━━━━━ EXTRACTED RECORDS

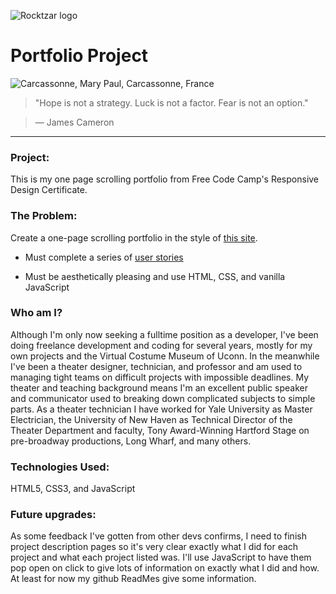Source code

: ![Rocktzar logo](https://res.cloudinary.com/mpauldesigns/image/upload/c_scale,q_100,w_200/v1540421311/rocktzar_red.png)

# Portfolio Project

![Carcassonne, Mary Paul, Carcassonne, France](https://res.cloudinary.com/mpauldesigns/image/upload/v1543509241/_8_DSC0487.jpg)

>"Hope is not a strategy. Luck is not a factor. Fear is not an option."

>― James Cameron

---

### Project:

This is my one page scrolling portfolio from Free Code Camp's Responsive Design Certificate. 

### The Problem:

Create a one-page scrolling portfolio in the style of [this site]( https://codepen.io/freeCodeCamp/full/zNBOYG).
  
* Must complete a series of [user stories](https://learn.freecodecamp.org/responsive-web-design/responsive-web-design-projects/build-a-personal-portfolio-webpage)

* Must be aesthetically pleasing and use HTML, CSS, and vanilla JavaScript

### Who am I?

Although I'm only now seeking a fulltime position as a developer, I've been doing freelance development and coding for several years, mostly for my own projects and the Virtual Costume Museum of Uconn. In the meanwhile I've been a theater designer, technician, and professor and am used to managing tight teams on difficult projects with impossible deadlines. My theater and teaching background means I'm an excellent public speaker and communicator used to breaking down complicated subjects to simple parts. As a theater technician I have worked for Yale University as Master Electrician, the University of New Haven as Technical Director of the Theater Department and faculty, Tony Award-Winning Hartford Stage on pre-broadway productions, Long Wharf, and many others. 

### Technologies Used:

HTML5, CSS3, and JavaScript

### Future upgrades:

As some feedback I've gotten from other devs confirms, I need to finish project description pages so it's very clear exactly what I did for each project and what each project listed was. I'll use JavaScript to have them pop open on click to give lots of information on exactly what I did and how. At least for now my github ReadMes give some information.
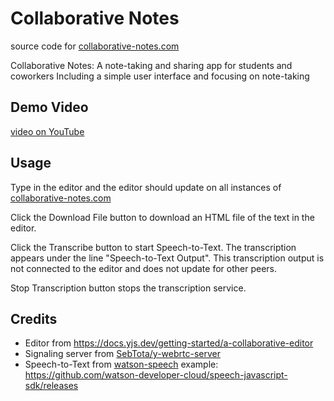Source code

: # Collaborative Notes

source code for [collaborative-notes.com](https://collaborative-notes.com/)

Collaborative Notes:  A note-taking and sharing app for students and coworkers 
Including a simple user interface and focusing on note-taking

## Demo Video

[video on YouTube](https://youtu.be/OxHO3wQzqK4)

## Usage

Type in the editor and the editor should update on all instances of [collaborative-notes.com](https://collaborative-notes.com/)

Click the Download File button to download an HTML file of the text in the editor.

Click the Transcribe button to start Speech-to-Text. The transcription appears under the line "Speech-to-Text Output". This transcription output is not connected to the editor and does not update for other peers. 

Stop Transcription button stops the transcription service. 

## Credits

- Editor from https://docs.yjs.dev/getting-started/a-collaborative-editor
- Signaling server from [SebTota/y-webrtc-server](https://github.com/SebTota/y-webrtc-server)
- Speech-to-Text from [watson-speech](https://www.npmjs.com/package/watson-speech) example: https://github.com/watson-developer-cloud/speech-javascript-sdk/releases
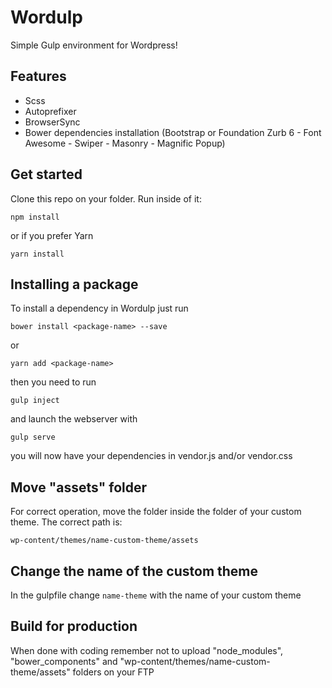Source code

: # Wordulp
Simple Gulp environment for Wordpress!

## Features
- Scss
- Autoprefixer
- BrowserSync
- Bower dependencies installation (Bootstrap or Foundation Zurb 6 - Font Awesome - Swiper - Masonry - Magnific Popup)

## Get started
Clone this repo on your folder. Run inside of it:

`npm install`

or if you prefer Yarn

`yarn install`

## Installing a package
To install a dependency in Wordulp just run

`bower install <package-name> --save`

or

`yarn add <package-name>`

then you need to run

`gulp inject`

and launch the webserver with

`gulp serve`

you will now have your dependencies in vendor.js and/or vendor.css

## Move "assets" folder
For correct operation, move the folder inside the folder of your custom theme.
The correct path is:

`wp-content/themes/name-custom-theme/assets`

## Change the name of the custom theme
In the gulpfile change `name-theme` with the name of your custom theme

## Build for production
When done with coding remember not to upload "node_modules", "bower_components" and "wp-content/themes/name-custom-theme/assets" folders on your FTP

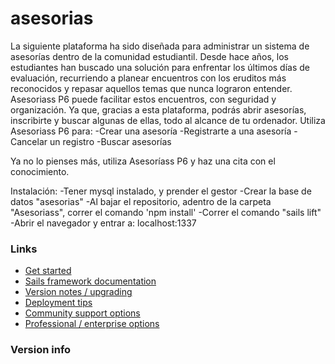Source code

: # asesorias


La siguiente plataforma ha sido diseñada para  administrar un sistema de asesorías dentro de la comunidad estudiantil.
Desde hace años, los estudiantes han buscado una solución para enfrentar los últimos días de evaluación, recurriendo a planear encuentros con los eruditos más reconocidos y repasar aquellos temas que nunca lograron entender.
Asesoriass P6 puede facilitar estos encuentros, con seguridad y organización. Ya que, gracias a esta plataforma, podrás abrir asesorías, inscribirte y buscar algunas de ellas, todo al alcance de tu ordenador.
Utiliza Asesoriass P6 para:
-Crear una asesoría
-Registrarte a una asesoría
-Cancelar un registro
-Buscar asesorías

Ya no lo pienses más, utiliza Asesoríass P6 y haz una cita con el conocimiento.


Instalación:
-Tener mysql instalado, y prender el gestor
-Crear la base de datos "asesorias"
-Al bajar el repositorio, adentro de la carpeta "Asesoriass", correr el comando 'npm install'
-Correr el comando "sails lift"
-Abrir el navegador y entrar a: localhost:1337

### Links

+ [Get started](https://sailsjs.com/get-started)
+ [Sails framework documentation](https://sailsjs.com/documentation)
+ [Version notes / upgrading](https://sailsjs.com/documentation/upgrading)
+ [Deployment tips](https://sailsjs.com/documentation/concepts/deployment)
+ [Community support options](https://sailsjs.com/support)
+ [Professional / enterprise options](https://sailsjs.com/enterprise)


### Version info


<!-- Internally, Sails used [`sails-generate@1.15.28`](https://github.com/balderdashy/sails-generate/tree/v1.15.28/lib/core-generators/new). -->



<!--
Note:  Generators are usually run using the globally-installed `sails` CLI (command-line interface).  This CLI version is _environment-specific_ rather than app-specific, thus over time, as a project's dependencies are upgraded or the project is worked on by different developers on different computers using different versions of Node.js, the Sails dependency in its package.json file may differ from the globally-installed Sails CLI release it was originally generated with.  (Be sure to always check out the relevant [upgrading guides](https://sailsjs.com/upgrading) before upgrading the version of Sails used by your app.  If you're stuck, [get help here](https://sailsjs.com/support).)
-->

━━━━━━━━━━

■ TASK BRIEF
Each line of the records that contains the string "cloudinary" must be copied.

■ RESPONSE BOX
: ![Rocktzar logo](https://res.cloudinary.com/mpauldesigns/image/upload/c_scale,q_100,w_200/v1540421311/rocktzar_red.png)
![Carcassonne, Mary Paul, Carcassonne, France](https://res.cloudinary.com/mpauldesigns/image/upload/v1543509241/_8_DSC0487.jpg)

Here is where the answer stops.